* Exercise prompt: Set down each record below exactly as it stands. Pictures are not part of the copy.

Stored dataset items

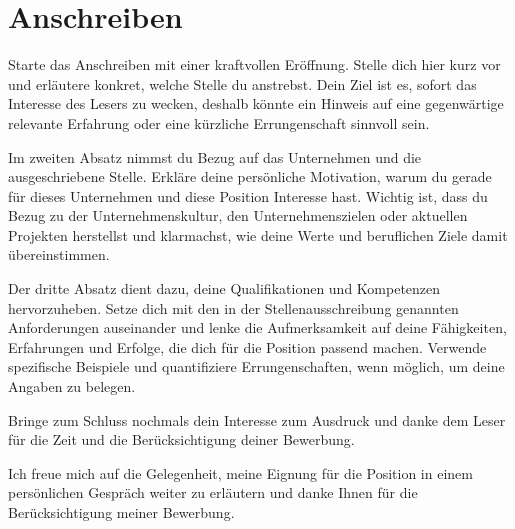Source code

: \section{Anschreiben}\label{sec:anschreiben}
\makelettertitle

Starte das Anschreiben mit einer kraftvollen Eröffnung.
Stelle dich hier kurz vor und erläutere konkret, welche Stelle du anstrebst.
Dein Ziel ist es, sofort das Interesse des Lesers zu wecken, deshalb könnte ein Hinweis auf eine gegenwärtige relevante Erfahrung oder eine kürzliche Errungenschaft sinnvoll sein.

Im zweiten Absatz nimmst du Bezug auf das Unternehmen und die ausgeschriebene Stelle.
Erkläre deine persönliche Motivation, warum du gerade für dieses Unternehmen und diese Position Interesse hast.
Wichtig ist, dass du Bezug zu der Unternehmenskultur, den Unternehmenszielen oder aktuellen Projekten herstellst und klarmachst, wie deine Werte und beruflichen Ziele damit übereinstimmen.

Der dritte Absatz dient dazu, deine Qualifikationen und Kompetenzen hervorzuheben.
Setze dich mit den in der Stellenausschreibung genannten Anforderungen auseinander und lenke die Aufmerksamkeit auf deine Fähigkeiten, Erfahrungen und Erfolge, die dich für die Position passend machen.
Verwende spezifische Beispiele und quantifiziere Errungenschaften, wenn möglich, um deine Angaben zu belegen.

Bringe zum Schluss nochmals dein Interesse zum Ausdruck und danke dem Leser für die Zeit und die Berücksichtigung deiner Bewerbung.

Ich freue mich auf die Gelegenheit, meine Eignung für die Position in einem persönlichen Gespräch weiter zu erläutern und danke Ihnen für die Berücksichtigung meiner Bewerbung.

\makeletterclosing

* Written reply:
Source code

: \section{Anschreiben}\label{sec:anschreiben}
\makelettertitle

Starte das Anschreiben mit einer kraftvollen Eröffnung.
Stelle dich hier kurz vor und erläutere konkret, welche Stelle du anstrebst.
Dein Ziel ist es, sofort das Interesse des Lesers zu wecken, deshalb könnte ein Hinweis auf eine gegenwärtige relevante Erfahrung oder eine kürzliche Errungenschaft sinnvoll sein.

Im zweiten Absatz nimmst du Bezug auf das Unternehmen und die ausgeschriebene Stelle.
Erkläre deine persönliche Motivation, warum du gerade für dieses Unternehmen und diese Position Interesse hast.
Wichtig ist, dass du Bezug zu der Unternehmenskultur, den Unternehmenszielen oder aktuellen Projekten herstellst und klarmachst, wie deine Werte und beruflichen Ziele damit übereinstimmen.

Der dritte Absatz dient dazu, deine Qualifikationen und Kompetenzen hervorzuheben.
Setze dich mit den in der Stellenausschreibung genannten Anforderungen auseinander und lenke die Aufmerksamkeit auf deine Fähigkeiten, Erfahrungen und Erfolge, die dich für die Position passend machen.
Verwende spezifische Beispiele und quantifiziere Errungenschaften, wenn möglich, um deine Angaben zu belegen.

Bringe zum Schluss nochmals dein Interesse zum Ausdruck und danke dem Leser für die Zeit und die Berücksichtigung deiner Bewerbung.

Ich freue mich auf die Gelegenheit, meine Eignung für die Position in einem persönlichen Gespräch weiter zu erläutern und danke Ihnen für die Berücksichtigung meiner Bewerbung.

\makeletterclosing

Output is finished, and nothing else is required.